Parmi les timbres des instruments, il en est qui nous rappellent par voie d’analogie, non d’exacte similitude, certains bruits naturels et dans lesquels notre imagination, négligeant la différence et ne retenant que l’analogie, se plaît à reconnaître les voix de la nature. Cependant ces voix sont idéalisées par la transformation instrumentale ; mais l’analogie n’est point détruite par cette transformation. D’autres timbres nous deviennent parfois comme les voix d’êtres idéaux, tels que les lutins, les follets, les gnomes, les fées, les diables, les esprits des forêts et des eaux, bref les voix d’individualités, de personnalités fantastiques, participant assez de la nature pour que l’imagination se les figure, et assez peu pour n’exister qu’au pays des rêves. Ces êtres sonores composent ce qu’on appelle tantôt le surnaturel, tantôt l’extranaturel musical. Selon d’autres, ils sont les créations propres de la musique dite romantique.

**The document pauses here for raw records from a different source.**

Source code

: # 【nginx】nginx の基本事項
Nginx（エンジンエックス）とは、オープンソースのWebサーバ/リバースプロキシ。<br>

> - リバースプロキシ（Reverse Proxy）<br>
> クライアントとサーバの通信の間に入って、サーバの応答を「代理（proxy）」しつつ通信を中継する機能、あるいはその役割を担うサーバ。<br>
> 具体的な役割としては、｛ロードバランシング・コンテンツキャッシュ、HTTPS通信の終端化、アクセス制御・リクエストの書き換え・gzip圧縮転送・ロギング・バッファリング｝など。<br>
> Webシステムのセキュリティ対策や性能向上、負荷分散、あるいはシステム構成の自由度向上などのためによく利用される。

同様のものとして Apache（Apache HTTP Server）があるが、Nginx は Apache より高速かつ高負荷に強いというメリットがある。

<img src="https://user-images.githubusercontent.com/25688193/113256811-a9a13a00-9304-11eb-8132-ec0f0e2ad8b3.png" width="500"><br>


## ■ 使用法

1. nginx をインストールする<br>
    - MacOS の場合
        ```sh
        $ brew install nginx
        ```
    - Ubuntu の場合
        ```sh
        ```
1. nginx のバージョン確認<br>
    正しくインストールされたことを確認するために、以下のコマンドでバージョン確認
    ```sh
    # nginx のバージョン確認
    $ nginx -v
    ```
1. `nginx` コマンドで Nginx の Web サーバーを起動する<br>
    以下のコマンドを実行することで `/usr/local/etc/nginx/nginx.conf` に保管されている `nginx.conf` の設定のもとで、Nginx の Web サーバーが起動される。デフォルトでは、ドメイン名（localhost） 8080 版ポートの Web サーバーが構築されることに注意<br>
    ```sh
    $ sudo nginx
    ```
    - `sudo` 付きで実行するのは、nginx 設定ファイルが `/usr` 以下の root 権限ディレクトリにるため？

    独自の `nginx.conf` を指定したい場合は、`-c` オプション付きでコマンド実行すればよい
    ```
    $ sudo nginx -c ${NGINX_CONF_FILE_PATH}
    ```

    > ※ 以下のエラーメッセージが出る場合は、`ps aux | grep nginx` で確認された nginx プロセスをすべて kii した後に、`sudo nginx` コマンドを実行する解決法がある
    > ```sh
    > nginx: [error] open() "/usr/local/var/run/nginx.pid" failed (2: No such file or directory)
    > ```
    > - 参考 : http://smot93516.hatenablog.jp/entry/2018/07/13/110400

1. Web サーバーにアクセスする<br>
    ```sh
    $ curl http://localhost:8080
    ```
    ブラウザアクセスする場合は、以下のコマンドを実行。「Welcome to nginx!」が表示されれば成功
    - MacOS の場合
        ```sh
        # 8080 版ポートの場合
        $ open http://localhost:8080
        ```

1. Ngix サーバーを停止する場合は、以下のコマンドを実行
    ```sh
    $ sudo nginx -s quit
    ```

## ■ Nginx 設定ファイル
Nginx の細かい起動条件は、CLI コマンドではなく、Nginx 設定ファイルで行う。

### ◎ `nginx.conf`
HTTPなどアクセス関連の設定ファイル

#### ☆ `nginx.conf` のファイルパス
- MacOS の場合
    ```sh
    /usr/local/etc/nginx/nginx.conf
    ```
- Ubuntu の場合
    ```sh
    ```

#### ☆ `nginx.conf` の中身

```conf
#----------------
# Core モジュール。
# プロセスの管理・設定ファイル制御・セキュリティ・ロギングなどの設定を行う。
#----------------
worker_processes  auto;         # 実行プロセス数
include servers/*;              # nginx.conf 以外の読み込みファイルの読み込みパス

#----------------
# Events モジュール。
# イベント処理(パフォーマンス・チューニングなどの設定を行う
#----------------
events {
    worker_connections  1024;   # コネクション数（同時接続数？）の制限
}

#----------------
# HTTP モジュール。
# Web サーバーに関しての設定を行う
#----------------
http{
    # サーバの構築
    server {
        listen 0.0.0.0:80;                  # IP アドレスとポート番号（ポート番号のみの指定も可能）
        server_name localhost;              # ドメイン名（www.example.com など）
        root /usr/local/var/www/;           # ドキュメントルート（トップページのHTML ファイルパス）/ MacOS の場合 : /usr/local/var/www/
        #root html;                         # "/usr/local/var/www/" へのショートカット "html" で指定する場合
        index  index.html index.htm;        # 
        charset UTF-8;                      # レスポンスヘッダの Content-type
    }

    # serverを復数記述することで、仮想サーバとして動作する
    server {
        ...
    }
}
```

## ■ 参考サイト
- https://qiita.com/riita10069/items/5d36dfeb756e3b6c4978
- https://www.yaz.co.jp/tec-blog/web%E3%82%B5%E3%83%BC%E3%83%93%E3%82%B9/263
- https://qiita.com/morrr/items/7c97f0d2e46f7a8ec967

Les deux espèces de timbres dont je viens de parler, ceux qui expriment idéalement les bruits naturels et ceux qui évoquent les individualités fantastiques, sont l’étoffe principale de la musique dite pittoresque. Or, à quels instruments appartiennent-ils ? Est-ce aux plus timbrés où aux moins timbrés ? Est-ce aux uns et aux autres ? Dans ce dernier cas, la part des instruments peu timbrés est-elle plus grande ou plus petite que celle des instruments richement timbrés ? Bref, les instruments les plus vocaux ne seraient-ils pas par hasard les plus expressifs, soit directement, soit indirectement, même lorsqu’il s’agit de musique pittoresque ?

Le problème de la musique pittoresque est d’une extrême délicatesse. Il ressemble à ces écheveaux de fine soie que les mains promptes embrouillent dès qu’elles y touchent ; et il a chaque jour ce malheur que des doigts moins que patients se permettent de l’agiter. Je ne crois pas qu’on puisse le résoudre autrement qu’en essayant de répondre aux questions précédentes. Je ne pense pas, d’autre part, que ces questions, que personne à ma connaissance n’a encore méthodiquement posées, aient une solution en dehors de l’analyse psychologique appliquée au pouvoir expressif particulier des timbres instrumentaux.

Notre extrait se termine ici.